What you have to do – Keep to one stretch of the data below, the lines from the one with "- kNN is almost" up to and including the one with "- kNN classifier", and return that stretch exactly.

———

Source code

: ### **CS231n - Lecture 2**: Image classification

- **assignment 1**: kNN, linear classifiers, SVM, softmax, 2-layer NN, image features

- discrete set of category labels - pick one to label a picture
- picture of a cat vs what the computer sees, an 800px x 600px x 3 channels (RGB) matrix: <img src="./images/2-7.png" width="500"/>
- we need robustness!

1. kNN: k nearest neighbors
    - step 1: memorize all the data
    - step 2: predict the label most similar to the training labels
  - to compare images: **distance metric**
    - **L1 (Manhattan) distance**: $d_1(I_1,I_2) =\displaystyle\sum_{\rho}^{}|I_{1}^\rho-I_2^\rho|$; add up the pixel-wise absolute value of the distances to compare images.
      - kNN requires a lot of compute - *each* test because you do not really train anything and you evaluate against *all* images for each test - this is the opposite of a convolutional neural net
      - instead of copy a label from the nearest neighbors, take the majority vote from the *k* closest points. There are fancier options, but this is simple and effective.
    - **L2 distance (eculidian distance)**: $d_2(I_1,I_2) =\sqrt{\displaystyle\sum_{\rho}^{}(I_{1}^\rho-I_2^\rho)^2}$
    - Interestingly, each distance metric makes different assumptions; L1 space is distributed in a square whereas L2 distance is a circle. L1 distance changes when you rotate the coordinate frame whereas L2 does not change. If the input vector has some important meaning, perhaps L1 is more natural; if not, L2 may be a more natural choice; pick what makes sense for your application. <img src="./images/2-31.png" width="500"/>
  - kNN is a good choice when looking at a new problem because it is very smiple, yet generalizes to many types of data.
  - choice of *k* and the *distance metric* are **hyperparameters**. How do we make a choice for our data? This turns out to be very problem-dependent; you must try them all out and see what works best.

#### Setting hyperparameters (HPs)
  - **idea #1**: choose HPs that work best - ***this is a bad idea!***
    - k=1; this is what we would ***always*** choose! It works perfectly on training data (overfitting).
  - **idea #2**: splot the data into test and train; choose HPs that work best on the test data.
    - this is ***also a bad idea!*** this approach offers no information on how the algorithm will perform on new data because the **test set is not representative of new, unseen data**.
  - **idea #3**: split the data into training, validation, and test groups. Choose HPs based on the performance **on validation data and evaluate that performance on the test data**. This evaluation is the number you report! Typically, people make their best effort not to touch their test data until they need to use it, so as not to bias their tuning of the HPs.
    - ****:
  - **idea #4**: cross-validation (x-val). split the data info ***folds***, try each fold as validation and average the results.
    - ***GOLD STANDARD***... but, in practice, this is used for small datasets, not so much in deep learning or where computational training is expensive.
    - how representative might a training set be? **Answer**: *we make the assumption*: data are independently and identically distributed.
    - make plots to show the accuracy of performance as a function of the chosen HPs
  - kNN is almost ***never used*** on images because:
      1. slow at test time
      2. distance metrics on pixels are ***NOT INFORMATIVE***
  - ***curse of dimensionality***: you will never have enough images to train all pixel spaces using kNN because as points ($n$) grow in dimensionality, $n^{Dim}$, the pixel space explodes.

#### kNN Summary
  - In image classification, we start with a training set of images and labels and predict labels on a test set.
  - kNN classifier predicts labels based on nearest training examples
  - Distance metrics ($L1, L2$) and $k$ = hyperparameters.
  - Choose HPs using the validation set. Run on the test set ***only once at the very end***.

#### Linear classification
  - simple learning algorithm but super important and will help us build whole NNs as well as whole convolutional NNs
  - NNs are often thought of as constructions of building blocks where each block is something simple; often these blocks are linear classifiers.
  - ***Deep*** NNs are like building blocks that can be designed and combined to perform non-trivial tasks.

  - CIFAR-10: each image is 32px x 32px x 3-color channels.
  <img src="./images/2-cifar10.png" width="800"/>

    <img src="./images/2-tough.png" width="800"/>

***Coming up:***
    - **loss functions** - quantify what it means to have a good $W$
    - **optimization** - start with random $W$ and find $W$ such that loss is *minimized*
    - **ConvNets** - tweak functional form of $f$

———

Exercise answer –
  - kNN is almost ***never used*** on images because:
      1. slow at test time
      2. distance metrics on pixels are ***NOT INFORMATIVE***
  - ***curse of dimensionality***: you will never have enough images to train all pixel spaces using kNN because as points ($n$) grow in dimensionality, $n^{Dim}$, the pixel space explodes.

#### kNN Summary
  - In image classification, we start with a training set of images and labels and predict labels on a test set.
  - kNN classifier predicts labels based on nearest training examples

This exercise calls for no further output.